Problem description - Whenever a line in the data below includes the string "modules", copy it out.

═══ Working data

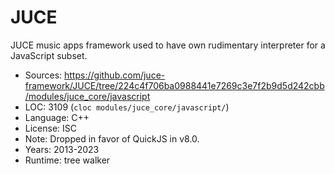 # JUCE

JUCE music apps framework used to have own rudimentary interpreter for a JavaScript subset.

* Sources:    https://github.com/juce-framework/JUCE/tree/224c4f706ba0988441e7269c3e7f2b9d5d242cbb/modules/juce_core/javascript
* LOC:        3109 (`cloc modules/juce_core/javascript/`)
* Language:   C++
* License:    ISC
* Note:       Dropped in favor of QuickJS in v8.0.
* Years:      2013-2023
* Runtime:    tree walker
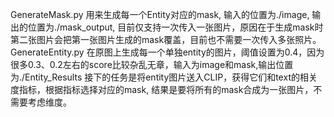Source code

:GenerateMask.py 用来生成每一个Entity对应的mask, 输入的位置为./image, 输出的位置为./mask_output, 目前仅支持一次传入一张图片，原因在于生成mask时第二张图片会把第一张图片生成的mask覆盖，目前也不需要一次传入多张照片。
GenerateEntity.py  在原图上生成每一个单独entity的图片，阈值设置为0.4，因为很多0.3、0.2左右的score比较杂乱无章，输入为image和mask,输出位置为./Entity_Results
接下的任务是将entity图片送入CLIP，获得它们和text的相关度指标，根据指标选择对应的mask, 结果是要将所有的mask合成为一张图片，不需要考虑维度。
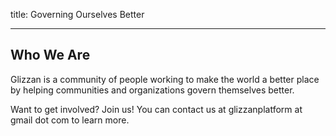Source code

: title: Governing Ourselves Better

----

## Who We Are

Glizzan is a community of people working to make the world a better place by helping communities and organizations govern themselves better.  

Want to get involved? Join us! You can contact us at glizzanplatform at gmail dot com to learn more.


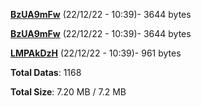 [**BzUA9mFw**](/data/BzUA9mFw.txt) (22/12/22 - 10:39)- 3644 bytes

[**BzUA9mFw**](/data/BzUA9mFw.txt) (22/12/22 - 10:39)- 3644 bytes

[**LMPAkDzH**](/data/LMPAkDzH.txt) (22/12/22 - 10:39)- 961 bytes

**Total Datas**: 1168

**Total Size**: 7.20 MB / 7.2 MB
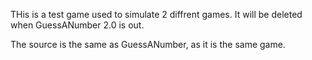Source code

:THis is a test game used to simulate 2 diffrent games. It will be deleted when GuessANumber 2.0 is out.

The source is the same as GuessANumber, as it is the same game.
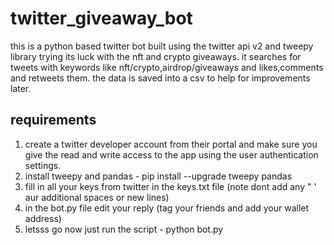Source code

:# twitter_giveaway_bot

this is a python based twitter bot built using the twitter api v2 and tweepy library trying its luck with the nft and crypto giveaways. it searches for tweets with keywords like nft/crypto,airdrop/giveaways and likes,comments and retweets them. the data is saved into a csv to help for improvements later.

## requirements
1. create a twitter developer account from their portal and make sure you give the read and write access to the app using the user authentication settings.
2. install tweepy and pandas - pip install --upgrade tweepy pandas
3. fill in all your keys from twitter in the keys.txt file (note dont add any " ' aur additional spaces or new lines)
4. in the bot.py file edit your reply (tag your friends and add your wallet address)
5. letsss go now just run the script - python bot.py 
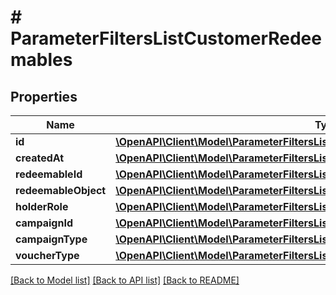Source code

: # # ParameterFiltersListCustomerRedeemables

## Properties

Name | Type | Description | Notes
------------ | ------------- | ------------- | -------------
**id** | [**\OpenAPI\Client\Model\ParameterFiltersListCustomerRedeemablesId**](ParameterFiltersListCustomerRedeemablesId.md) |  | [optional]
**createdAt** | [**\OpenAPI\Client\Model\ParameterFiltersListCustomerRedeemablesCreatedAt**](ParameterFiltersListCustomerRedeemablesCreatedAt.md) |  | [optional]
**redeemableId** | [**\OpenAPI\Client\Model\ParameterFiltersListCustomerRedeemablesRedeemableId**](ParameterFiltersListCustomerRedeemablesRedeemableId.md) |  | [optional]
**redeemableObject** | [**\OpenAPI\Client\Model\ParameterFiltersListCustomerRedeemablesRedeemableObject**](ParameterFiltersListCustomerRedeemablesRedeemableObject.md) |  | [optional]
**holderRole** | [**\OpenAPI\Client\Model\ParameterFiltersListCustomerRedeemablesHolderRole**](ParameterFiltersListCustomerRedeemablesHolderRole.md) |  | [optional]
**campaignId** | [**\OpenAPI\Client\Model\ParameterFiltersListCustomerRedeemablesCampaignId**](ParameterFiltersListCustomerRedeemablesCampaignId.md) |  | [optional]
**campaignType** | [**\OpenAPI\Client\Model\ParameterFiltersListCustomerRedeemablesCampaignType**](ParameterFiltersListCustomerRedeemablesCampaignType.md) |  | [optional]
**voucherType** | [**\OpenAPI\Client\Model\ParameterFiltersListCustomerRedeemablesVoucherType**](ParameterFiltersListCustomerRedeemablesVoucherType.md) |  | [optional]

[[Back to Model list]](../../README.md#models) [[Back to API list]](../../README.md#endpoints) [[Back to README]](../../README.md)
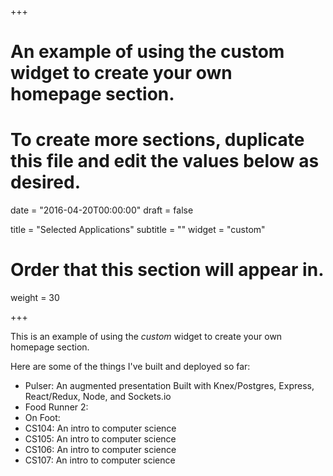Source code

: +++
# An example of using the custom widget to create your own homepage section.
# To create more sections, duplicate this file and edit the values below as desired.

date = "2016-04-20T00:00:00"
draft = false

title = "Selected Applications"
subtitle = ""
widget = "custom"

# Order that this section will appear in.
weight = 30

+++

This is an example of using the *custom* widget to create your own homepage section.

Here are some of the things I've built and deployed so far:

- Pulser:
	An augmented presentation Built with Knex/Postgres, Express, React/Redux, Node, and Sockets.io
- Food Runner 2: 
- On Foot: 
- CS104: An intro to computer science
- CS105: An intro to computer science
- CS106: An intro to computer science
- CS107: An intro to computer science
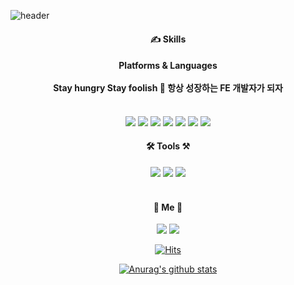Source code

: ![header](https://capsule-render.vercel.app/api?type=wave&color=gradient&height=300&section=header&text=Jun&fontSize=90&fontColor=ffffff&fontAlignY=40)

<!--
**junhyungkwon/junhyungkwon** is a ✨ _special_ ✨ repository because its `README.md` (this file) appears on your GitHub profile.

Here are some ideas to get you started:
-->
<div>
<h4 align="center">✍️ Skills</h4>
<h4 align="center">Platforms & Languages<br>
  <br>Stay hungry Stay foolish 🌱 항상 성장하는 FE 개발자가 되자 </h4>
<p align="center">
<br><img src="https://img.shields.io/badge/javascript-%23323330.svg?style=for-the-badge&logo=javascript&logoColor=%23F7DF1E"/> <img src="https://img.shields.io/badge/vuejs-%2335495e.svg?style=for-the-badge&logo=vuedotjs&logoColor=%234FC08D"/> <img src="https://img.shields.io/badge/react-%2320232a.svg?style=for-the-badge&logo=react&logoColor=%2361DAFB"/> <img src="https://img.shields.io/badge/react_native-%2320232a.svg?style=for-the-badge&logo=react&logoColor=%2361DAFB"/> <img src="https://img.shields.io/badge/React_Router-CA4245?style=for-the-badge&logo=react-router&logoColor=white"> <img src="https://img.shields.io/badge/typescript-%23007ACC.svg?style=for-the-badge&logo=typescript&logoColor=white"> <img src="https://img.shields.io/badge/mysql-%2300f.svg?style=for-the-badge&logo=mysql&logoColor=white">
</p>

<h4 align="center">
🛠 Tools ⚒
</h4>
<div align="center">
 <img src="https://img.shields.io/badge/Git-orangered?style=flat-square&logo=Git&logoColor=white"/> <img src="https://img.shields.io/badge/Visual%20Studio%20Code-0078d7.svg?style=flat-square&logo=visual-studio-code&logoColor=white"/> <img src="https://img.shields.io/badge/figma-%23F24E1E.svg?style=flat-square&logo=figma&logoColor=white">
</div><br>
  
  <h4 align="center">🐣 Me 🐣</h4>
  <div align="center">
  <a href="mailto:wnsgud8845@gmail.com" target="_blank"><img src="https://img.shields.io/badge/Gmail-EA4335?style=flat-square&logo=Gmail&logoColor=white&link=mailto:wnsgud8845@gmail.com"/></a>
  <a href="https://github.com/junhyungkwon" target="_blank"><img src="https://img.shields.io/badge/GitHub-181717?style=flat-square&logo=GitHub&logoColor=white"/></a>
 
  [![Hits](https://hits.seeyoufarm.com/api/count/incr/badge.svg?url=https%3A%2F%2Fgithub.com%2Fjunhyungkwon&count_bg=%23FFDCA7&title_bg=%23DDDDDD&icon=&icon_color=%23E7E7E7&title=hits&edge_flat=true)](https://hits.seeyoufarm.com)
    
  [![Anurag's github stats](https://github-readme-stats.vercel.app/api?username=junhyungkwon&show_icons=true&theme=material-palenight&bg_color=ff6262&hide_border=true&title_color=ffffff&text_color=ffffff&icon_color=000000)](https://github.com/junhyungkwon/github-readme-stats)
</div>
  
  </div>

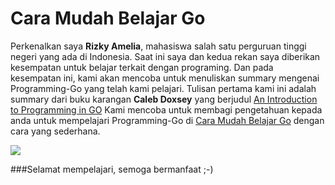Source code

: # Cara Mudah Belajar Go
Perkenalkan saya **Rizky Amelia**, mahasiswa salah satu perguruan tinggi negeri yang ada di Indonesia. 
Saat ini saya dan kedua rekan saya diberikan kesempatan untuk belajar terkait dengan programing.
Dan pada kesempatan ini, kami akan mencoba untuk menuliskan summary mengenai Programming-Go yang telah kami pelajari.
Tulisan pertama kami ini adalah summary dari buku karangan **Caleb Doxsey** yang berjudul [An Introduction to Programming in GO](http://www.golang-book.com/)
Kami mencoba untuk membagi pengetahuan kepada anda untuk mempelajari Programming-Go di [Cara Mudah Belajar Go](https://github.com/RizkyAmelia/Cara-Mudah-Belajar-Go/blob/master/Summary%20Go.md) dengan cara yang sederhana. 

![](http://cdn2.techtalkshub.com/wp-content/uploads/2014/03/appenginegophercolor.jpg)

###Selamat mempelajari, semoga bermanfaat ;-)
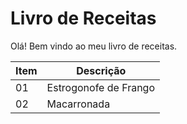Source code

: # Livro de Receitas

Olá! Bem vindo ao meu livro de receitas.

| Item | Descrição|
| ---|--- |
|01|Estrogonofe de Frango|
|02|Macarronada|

══════

Solution for this exercise -
* Sources:    https://github.com/juce-framework/JUCE/tree/224c4f706ba0988441e7269c3e7f2b9d5d242cbb/modules/juce_core/javascript
* LOC:        3109 (`cloc modules/juce_core/javascript/`)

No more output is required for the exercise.